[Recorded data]
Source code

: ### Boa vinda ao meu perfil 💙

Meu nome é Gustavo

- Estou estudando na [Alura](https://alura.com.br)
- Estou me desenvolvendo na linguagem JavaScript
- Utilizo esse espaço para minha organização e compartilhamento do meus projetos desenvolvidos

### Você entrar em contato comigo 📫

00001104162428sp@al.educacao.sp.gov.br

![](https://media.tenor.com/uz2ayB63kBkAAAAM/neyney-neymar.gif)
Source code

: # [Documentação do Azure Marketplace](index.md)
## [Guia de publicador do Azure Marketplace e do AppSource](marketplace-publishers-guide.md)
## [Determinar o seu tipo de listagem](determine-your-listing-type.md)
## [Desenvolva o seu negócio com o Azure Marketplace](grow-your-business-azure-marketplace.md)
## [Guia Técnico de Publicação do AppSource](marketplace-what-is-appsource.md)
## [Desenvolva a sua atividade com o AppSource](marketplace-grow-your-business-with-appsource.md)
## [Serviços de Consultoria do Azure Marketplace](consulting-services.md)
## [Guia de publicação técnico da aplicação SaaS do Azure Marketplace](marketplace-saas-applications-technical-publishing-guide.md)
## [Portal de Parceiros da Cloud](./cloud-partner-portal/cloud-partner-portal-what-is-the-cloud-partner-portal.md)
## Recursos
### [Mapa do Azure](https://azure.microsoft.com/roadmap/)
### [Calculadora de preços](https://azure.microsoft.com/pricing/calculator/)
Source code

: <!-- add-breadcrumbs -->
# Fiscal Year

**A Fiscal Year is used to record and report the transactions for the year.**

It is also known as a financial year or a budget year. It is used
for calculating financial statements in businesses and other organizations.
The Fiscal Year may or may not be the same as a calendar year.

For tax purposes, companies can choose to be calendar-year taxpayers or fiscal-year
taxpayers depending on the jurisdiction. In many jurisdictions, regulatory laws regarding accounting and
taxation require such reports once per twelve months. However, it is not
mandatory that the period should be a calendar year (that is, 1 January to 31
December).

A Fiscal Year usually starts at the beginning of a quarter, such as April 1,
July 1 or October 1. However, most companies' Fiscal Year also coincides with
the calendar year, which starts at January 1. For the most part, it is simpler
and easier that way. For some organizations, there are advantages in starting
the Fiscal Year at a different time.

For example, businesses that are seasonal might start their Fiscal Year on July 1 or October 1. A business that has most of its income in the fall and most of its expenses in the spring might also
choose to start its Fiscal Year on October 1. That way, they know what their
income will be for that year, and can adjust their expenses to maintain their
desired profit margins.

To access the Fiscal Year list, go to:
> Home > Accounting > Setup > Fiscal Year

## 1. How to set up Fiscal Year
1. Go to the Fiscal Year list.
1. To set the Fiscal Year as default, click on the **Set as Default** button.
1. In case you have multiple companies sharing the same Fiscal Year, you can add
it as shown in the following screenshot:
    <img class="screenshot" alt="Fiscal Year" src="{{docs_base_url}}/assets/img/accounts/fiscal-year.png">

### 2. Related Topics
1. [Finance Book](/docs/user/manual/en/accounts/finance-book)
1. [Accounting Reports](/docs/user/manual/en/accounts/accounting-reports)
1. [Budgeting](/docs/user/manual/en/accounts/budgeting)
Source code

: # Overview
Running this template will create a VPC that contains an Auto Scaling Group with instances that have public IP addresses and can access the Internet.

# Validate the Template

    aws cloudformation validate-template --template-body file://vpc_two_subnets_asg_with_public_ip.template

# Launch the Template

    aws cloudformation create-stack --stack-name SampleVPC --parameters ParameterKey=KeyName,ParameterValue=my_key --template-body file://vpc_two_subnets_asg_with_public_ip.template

Your objective: Wherever the string "their" appears in the records, copy the whole line.

Answer to the problem:
For example, businesses that are seasonal might start their Fiscal Year on July 1 or October 1. A business that has most of its income in the fall and most of its expenses in the spring might also
choose to start its Fiscal Year on October 1. That way, they know what their
income will be for that year, and can adjust their expenses to maintain their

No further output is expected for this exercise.